When the realization finally penetrates, through all the functional layers of protection, how much the Palestinians in Israel and in the territories are in many ways a single living body, a single organic tissue, one wonders at the powers of forbearance needed by the Arabs in Israel in order to continue to exercise self-restraint. And one wonders, Do they consider what this restraint implies for themselves, and the significance of their collaboration in Israel's daily routine? How do they excuse the fact that their taxes finance that plane, and the bombs hanging from it, and the soldier in Bethlehem who laughs at Grandfather: "I% should go to all that effort for them?"

"No, I'm not at all comfortable with the response of Israeli Arabs to the intifadah," said Azmi Bishara, born in Nazareth, chairman of the Philosophy Department at Bir Zeit University in the West Bank. "It is not the same struggle. Certainly not the same price. It's not even a struggle parallel to the struggle in the territories. Jenin is under curfew, starving, and Nazareth, twenty minutes away, is living normally. But what? We have solidarity% with them.

"It makes me feel horrible. It makes me feel sick. Because I think that somewhere between Palestinian nationalism and the pitiful opportunism of the Arab mayors there is a path that can guide us as citizens in the State of Israel. Citizens who allow ourselves a little more 'solidarity' with the inhabitants of the territories. So I start behaving a little more like the Israeli left—what's wrong with that? So I won't be ashamed to march 50,000 Arabs through Tel Aviv. Just like Martin Luther King, Jr., wasn't ashamed of 50,000 blacks in Washington. I have no problem with them calling me a nationalist. I'm not a nationalist. These slogans are not nationalism. They are in every respect the slogans of good citizens. If the Tempo soft-drink factory lays off all its Arab workers, I will call on the Arab population of Israel to boycott it completely! If they don't want me, why should I drink their Maccabee beer?"

"You mean an internal Arab boycott?"

"Not a boycott as Arabs! Not a boycott as Palestinians! As Israelis! And as an Israeli I won't be ashamed to have a black crowd march through Tel Aviv and upset the city. The inhabitants of the territories can't do it, but we can. I should have and could have organized marches at the beginning of the intifadah. There was enough anger then for a step like that. But our leadership died of fear. Our leadership is afraid that all those nice Jews who are responsible for the 'sector' [he spits that word out the same way he did "solidarity"] will smile at us and say in a nice voice, 'You want to be like they are in the territories? Go on, do something, and then we will treat you just like we treat them. And remember not to take anything for granted in our attitude toward you, Israeli Arabs. When it comes down to it, you are tolerated guests here. And guests can be shown the door.' "

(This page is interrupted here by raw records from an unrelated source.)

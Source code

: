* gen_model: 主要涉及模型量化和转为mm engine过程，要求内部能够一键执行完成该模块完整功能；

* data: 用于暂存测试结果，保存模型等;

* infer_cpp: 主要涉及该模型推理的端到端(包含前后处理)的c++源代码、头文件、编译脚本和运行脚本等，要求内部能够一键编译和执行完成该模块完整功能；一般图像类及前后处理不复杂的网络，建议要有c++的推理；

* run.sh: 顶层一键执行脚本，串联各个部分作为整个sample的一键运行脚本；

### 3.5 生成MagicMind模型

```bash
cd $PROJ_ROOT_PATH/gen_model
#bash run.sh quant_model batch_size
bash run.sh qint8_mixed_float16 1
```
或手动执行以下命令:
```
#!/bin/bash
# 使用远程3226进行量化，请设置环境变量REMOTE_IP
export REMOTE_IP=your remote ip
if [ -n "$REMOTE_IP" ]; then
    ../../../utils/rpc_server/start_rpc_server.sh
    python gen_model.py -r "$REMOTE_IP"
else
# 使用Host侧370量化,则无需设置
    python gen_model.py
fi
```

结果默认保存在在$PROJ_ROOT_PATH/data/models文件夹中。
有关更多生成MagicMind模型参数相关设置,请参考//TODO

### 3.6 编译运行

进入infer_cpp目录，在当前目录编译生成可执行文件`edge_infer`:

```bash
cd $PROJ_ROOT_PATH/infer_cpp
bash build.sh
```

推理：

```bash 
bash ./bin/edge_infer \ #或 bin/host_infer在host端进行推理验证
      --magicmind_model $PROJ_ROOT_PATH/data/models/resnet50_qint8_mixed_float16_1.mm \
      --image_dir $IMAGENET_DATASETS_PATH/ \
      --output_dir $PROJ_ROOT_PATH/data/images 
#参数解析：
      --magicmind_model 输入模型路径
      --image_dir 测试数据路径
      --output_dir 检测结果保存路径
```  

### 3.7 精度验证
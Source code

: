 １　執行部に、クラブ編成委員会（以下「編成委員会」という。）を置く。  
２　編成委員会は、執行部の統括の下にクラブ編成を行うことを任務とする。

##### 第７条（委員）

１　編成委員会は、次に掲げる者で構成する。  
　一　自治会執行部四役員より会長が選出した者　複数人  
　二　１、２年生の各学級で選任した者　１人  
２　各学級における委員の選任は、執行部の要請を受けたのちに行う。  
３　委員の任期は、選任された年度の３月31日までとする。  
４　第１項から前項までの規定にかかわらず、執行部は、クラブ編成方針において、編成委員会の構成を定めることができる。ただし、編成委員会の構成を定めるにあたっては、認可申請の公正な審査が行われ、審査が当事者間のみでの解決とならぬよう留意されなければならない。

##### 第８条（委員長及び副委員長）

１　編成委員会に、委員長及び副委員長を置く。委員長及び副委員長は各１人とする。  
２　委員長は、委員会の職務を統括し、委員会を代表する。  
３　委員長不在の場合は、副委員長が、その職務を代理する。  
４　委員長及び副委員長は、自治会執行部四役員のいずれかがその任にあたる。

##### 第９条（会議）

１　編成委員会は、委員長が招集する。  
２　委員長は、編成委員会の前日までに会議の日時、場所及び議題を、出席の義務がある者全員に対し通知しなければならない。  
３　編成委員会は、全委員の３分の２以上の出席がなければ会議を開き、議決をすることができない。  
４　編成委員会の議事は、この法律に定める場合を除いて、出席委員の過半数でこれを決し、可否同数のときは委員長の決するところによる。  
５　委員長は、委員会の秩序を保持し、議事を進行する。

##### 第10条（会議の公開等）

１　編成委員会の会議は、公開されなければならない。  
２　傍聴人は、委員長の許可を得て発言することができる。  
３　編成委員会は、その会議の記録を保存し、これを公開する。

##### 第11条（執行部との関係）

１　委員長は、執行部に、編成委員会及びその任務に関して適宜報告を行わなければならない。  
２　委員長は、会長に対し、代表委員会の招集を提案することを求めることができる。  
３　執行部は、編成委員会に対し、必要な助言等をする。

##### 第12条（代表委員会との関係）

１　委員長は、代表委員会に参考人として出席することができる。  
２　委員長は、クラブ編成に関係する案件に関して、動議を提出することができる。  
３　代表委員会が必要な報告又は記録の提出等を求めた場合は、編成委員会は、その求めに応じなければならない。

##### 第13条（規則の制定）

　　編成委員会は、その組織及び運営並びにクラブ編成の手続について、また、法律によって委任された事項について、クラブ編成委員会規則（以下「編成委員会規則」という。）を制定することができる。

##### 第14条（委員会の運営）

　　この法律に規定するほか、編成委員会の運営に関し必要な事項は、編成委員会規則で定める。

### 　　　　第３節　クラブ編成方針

He is thirty-five years old, black-haired, with a dark face and a thick mustache. At age sixteen he founded the National Committee of Arab High School Students in Israel, the first nationwide organization of Arab youth. In the mornings, instead of going to school, the young Bishara grabbed his satchel and set out on "working tours" of the villages in Wadi Ara and the southern Triangle, organizing high-school students to fight for equality in education. "We closed down the schools a few times, a very militant story. We could decide just like that to shut down a school, no problem. Remember that it wasn't an easy time—in '74 we went around with kaffiyehs%. That was when Arafat addressed the United Nations and the Egyptian Army crossed the Suez Canal. We had a lot of Palestinian sensibility.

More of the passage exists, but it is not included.